== TASK INPUT ==
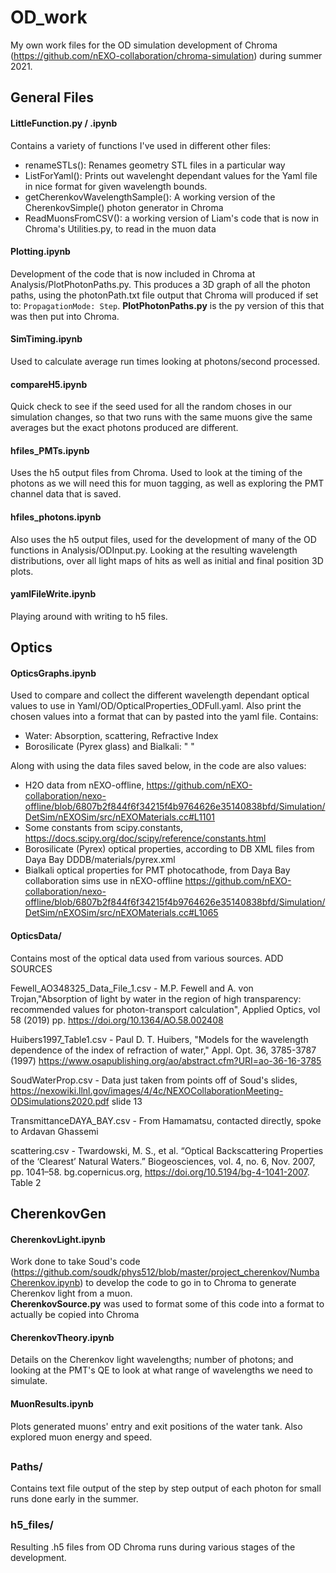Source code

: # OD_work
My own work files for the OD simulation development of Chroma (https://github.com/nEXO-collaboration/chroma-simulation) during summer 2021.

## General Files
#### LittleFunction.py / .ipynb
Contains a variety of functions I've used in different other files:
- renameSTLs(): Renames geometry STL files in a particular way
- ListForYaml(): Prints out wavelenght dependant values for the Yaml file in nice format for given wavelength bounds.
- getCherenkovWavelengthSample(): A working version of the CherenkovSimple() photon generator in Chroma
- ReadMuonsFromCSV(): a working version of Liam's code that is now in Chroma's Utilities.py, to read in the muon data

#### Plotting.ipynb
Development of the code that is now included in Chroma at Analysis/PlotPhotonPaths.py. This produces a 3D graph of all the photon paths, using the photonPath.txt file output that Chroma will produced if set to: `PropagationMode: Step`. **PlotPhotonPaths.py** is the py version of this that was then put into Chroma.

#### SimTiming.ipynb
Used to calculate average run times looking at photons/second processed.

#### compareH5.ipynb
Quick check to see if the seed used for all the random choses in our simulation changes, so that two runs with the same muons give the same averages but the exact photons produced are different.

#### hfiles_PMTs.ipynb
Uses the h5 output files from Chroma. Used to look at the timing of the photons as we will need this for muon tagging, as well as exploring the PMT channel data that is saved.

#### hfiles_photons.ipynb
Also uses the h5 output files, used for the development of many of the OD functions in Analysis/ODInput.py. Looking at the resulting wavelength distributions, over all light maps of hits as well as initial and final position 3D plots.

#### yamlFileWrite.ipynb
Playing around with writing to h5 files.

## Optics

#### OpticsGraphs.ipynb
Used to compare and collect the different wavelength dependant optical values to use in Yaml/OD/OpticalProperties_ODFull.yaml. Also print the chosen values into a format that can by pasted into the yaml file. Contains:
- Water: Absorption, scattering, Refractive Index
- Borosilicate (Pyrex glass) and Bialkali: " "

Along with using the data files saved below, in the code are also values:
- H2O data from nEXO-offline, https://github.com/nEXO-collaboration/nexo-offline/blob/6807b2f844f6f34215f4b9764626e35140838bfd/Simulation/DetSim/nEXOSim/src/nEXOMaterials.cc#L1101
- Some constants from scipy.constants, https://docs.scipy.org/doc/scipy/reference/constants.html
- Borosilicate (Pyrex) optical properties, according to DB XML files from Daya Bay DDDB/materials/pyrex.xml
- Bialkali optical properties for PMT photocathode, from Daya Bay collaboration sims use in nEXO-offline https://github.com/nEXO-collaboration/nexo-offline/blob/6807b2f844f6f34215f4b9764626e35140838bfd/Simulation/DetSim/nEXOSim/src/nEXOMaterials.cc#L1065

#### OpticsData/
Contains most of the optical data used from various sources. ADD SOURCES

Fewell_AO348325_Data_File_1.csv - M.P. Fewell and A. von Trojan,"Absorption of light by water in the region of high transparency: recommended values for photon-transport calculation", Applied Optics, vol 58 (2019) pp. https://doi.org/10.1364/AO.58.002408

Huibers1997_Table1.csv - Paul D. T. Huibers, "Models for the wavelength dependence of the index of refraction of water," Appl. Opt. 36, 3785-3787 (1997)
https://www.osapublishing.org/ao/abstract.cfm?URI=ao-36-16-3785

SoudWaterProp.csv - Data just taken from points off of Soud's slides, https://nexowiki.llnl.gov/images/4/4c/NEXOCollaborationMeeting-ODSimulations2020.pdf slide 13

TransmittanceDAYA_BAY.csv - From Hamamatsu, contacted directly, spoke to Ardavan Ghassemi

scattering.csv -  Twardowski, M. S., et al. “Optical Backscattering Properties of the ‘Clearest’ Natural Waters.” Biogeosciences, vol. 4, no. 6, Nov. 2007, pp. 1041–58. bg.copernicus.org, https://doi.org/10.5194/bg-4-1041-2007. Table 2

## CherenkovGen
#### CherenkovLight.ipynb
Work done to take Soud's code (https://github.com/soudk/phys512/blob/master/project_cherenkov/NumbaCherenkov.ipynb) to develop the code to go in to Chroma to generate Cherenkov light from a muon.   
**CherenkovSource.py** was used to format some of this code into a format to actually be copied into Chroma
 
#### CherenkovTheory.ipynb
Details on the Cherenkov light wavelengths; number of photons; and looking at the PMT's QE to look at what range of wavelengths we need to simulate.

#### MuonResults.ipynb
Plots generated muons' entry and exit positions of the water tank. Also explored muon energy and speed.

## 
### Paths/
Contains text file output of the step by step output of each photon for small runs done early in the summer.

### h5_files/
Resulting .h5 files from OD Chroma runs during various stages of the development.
===
== TASK INPUT ==
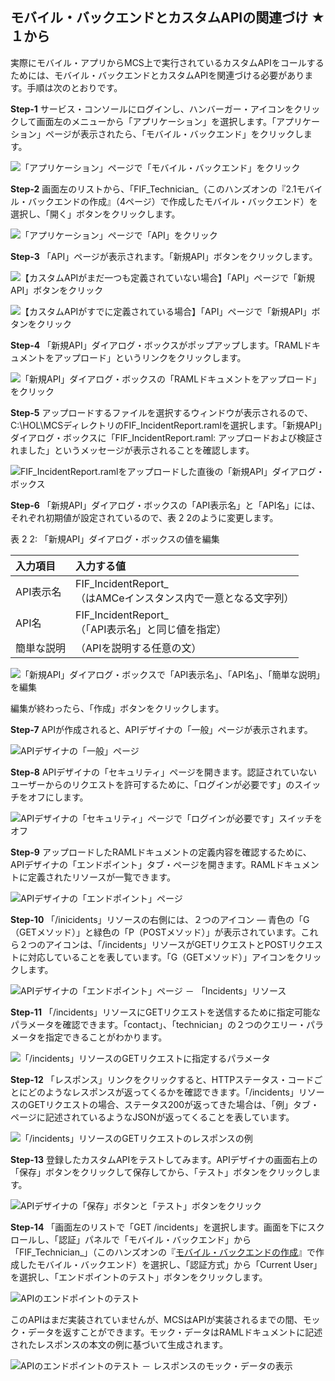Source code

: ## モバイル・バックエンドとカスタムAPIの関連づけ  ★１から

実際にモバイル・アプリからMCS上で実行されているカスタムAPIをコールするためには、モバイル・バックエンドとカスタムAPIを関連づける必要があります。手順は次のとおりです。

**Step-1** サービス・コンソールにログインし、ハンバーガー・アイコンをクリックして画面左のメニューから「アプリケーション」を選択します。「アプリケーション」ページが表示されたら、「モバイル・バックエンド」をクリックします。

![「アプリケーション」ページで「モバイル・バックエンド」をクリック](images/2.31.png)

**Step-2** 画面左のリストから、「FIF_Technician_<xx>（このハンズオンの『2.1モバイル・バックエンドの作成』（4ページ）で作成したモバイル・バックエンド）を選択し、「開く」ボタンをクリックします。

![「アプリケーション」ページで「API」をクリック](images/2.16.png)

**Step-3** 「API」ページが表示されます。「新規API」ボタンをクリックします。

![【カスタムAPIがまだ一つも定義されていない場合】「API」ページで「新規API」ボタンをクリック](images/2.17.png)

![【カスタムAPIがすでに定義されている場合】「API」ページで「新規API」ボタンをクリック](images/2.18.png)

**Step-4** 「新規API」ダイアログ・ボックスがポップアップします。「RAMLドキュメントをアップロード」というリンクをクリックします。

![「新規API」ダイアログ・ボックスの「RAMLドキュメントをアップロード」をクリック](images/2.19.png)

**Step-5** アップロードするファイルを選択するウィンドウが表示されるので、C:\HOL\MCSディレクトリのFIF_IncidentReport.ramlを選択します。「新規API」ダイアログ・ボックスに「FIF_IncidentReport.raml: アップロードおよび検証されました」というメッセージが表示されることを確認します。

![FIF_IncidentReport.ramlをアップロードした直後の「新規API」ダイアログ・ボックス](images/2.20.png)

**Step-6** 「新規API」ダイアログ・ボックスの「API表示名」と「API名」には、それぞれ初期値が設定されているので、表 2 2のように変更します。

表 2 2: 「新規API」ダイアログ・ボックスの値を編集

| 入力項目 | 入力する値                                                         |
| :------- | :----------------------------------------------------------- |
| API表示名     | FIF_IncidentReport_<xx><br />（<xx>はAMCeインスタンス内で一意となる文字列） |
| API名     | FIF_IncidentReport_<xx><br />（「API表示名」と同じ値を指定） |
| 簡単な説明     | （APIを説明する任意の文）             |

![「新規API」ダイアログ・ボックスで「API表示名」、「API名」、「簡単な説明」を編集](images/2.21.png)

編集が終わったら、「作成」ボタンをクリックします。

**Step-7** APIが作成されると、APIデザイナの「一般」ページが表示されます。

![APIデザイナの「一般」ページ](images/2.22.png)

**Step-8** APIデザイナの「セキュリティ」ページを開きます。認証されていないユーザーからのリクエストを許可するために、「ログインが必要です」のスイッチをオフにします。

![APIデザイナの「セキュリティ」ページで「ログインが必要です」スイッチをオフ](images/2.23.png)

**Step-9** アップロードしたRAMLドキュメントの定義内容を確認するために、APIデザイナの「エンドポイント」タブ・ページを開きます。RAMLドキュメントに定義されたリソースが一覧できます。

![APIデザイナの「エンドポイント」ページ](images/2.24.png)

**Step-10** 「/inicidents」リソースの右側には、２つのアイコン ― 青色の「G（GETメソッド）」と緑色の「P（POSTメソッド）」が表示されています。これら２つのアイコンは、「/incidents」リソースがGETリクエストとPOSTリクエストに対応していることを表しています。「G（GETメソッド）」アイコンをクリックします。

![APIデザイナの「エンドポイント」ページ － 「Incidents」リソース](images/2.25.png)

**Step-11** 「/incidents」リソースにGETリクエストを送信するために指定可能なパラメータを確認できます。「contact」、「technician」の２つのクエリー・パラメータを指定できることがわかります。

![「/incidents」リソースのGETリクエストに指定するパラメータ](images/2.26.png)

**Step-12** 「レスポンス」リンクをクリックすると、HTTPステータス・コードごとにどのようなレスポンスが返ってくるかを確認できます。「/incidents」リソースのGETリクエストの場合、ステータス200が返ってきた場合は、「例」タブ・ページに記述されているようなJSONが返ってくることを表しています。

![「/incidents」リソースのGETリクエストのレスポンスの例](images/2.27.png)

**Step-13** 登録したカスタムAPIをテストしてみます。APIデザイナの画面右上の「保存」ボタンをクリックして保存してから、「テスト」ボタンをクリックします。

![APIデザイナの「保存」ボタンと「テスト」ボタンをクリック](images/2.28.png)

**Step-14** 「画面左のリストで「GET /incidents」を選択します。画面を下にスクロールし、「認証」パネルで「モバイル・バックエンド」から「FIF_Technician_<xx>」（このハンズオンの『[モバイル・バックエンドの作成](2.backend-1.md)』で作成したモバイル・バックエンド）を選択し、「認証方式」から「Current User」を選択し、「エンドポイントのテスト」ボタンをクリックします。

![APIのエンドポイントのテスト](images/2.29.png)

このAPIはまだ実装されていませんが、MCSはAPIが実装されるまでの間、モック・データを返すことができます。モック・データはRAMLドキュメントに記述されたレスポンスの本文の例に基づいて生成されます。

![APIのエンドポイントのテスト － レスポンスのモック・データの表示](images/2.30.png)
===
== TASK INPUT ==
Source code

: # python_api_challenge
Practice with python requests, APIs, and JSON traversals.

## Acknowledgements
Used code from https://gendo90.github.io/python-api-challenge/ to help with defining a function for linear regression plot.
===
◆ TASK BRIEF ◆
All that belongs in the answer is the run of lines above from the line containing "Playing around with writing to h5 files." through the line containing "Along with using", exactly as written.

◆ SOLUTION TO THIS EXERCISE ◆
Playing around with writing to h5 files.

## Optics

#### OpticsGraphs.ipynb
Used to compare and collect the different wavelength dependant optical values to use in Yaml/OD/OpticalProperties_ODFull.yaml. Also print the chosen values into a format that can by pasted into the yaml file. Contains:
- Water: Absorption, scattering, Refractive Index
- Borosilicate (Pyrex glass) and Bialkali: " "

Along with using the data files saved below, in the code are also values:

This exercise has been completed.